Makes 3 1/2 to 4 dozen
2 1/4 cup all-purpose flour
2 tsp. baking soda
1/4 tsp. (generous) salt
1 tsp. cinnamon
1 tsp. ginger
1/2 tsp. cloves
3/4 cup shortening, at room temperature
1 cup (packed) light brown sugar
1 large egg, at room temperature
1/4 cup molasses (not blackstrap)
1/4 cup granulated sugar
In a medium bowl, whisk together the flour, baking soda, salt, cinnamon, ginger and cloves. Set aside.
In the bowl of an electric mixer, beat the shortening, brown sugar, egg and molasses on medium high speed until combined. Add the flour mixture and beat on lowest speed to moisten. Increase speed to medium and beat until combined, scraping down bowl as needed. Chill dough in freezer for about an hour or in the refrigerator for at least 2 hours.

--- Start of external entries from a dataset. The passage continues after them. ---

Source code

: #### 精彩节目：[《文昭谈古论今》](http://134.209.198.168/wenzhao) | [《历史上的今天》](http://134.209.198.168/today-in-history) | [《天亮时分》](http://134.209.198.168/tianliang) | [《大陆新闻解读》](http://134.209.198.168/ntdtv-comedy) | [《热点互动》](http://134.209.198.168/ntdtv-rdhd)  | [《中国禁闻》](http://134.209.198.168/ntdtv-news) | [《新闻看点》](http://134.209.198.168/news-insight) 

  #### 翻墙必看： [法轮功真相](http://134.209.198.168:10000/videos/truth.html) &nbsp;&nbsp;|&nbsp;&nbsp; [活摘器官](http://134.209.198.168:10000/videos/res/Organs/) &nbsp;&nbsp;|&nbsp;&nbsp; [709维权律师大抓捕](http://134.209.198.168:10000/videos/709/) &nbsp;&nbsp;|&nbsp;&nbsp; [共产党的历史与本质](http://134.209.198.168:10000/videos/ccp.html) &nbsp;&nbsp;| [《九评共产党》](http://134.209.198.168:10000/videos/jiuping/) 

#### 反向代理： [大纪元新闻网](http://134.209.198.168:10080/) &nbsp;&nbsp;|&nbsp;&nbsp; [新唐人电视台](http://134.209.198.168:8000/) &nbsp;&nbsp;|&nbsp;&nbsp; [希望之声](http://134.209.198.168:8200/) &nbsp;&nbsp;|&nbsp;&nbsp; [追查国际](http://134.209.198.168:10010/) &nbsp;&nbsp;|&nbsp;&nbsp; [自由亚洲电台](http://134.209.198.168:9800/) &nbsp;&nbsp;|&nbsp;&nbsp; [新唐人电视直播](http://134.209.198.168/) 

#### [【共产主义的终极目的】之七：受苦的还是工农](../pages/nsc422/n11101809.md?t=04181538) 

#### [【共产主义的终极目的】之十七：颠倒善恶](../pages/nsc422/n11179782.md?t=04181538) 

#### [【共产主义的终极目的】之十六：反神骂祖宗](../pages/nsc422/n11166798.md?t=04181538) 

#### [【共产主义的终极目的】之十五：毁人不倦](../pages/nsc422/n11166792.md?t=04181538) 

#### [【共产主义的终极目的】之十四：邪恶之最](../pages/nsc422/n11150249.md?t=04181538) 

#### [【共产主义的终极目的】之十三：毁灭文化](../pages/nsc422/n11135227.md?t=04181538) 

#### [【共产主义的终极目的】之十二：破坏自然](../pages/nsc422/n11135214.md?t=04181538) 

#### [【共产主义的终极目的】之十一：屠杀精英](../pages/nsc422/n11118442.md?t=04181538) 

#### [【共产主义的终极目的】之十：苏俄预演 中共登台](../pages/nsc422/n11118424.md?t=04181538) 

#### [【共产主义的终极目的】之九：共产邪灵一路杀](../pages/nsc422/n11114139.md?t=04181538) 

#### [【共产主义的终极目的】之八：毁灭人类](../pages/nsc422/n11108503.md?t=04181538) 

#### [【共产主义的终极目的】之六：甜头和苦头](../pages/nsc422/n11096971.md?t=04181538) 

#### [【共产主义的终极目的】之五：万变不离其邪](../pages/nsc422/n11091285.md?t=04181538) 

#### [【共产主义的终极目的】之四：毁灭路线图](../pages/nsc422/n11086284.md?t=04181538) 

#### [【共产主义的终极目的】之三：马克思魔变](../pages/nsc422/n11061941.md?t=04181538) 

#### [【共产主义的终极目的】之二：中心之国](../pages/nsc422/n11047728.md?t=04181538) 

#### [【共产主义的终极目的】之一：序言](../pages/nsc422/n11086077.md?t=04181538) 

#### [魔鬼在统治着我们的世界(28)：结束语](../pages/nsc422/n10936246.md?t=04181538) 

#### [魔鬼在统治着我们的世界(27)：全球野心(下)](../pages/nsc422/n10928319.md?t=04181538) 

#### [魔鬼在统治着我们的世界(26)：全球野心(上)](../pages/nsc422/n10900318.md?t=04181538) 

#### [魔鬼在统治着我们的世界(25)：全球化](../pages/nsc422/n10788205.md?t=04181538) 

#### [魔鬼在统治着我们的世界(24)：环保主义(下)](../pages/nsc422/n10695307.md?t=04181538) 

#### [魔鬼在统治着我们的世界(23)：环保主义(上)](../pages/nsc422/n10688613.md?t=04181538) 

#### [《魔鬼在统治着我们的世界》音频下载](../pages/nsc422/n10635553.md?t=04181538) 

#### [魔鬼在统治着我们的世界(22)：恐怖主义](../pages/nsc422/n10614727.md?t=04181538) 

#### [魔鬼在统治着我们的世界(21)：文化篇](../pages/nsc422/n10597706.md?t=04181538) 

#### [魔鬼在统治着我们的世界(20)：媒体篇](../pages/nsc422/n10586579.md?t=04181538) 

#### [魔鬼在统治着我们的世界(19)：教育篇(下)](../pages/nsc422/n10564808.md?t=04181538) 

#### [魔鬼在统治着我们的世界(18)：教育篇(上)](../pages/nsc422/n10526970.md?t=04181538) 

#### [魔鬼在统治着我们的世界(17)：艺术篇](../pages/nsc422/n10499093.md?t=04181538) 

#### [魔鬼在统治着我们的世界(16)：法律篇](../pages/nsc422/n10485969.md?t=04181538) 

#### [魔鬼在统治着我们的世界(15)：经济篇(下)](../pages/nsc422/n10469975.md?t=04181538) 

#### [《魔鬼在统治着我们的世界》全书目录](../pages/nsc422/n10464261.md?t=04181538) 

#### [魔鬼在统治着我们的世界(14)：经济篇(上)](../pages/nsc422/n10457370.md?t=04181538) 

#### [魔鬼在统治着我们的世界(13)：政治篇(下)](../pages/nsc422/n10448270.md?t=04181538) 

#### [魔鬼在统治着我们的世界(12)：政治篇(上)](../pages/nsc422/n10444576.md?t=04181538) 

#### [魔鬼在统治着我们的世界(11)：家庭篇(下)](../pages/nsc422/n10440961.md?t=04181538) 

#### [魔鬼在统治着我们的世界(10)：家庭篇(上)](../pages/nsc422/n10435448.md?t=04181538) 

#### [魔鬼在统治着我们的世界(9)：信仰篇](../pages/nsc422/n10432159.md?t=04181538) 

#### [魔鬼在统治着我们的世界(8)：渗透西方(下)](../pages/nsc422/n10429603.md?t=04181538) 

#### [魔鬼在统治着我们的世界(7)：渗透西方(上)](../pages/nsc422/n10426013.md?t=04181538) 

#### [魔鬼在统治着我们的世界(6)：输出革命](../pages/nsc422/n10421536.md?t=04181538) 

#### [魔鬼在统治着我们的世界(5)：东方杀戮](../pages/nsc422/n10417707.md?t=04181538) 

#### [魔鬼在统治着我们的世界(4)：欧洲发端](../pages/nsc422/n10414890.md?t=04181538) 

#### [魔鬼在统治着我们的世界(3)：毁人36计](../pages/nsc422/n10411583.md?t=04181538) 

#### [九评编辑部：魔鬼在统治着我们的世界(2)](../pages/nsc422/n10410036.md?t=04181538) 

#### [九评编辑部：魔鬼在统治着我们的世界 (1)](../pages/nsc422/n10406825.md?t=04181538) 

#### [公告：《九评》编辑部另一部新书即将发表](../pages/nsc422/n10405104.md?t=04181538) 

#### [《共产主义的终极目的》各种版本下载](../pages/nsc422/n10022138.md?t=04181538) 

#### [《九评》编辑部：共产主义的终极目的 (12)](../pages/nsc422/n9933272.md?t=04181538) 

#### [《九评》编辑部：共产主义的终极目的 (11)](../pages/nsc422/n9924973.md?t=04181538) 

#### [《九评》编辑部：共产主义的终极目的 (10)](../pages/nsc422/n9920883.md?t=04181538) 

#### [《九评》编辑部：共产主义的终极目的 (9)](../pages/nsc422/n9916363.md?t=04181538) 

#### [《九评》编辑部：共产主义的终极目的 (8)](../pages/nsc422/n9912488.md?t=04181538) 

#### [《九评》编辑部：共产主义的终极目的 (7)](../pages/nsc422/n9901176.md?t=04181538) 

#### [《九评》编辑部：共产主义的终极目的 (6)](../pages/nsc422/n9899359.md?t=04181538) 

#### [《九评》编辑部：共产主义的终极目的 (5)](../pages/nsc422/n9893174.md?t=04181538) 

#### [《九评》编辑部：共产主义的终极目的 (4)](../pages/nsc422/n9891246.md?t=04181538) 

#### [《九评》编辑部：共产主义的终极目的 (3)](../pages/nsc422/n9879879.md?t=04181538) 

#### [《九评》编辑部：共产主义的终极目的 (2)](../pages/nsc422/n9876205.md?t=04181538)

Preheat oven to 375 and line baking sheets with parchment paper. Place 1/4 cup sugar in a shallow bowl. Scoop dough by rounded tablespoons and roll between your palms into 1 1/4 to 1 1/2-inch balls. Roll in sugar and place on baking sheet about 2 1/2 inches apart.
Fill a glass with cold water. Dip your fingertips in the water and sprinkle each ball of dough with a few drops (this makes the crinkles).
Bake one sheet at a time in the center of the oven for 8 to 9 minutes, or until cookies have spread, but still appear quite moist (they will not look "set" or done, but they are). Slide parchment onto counter top and cool completely.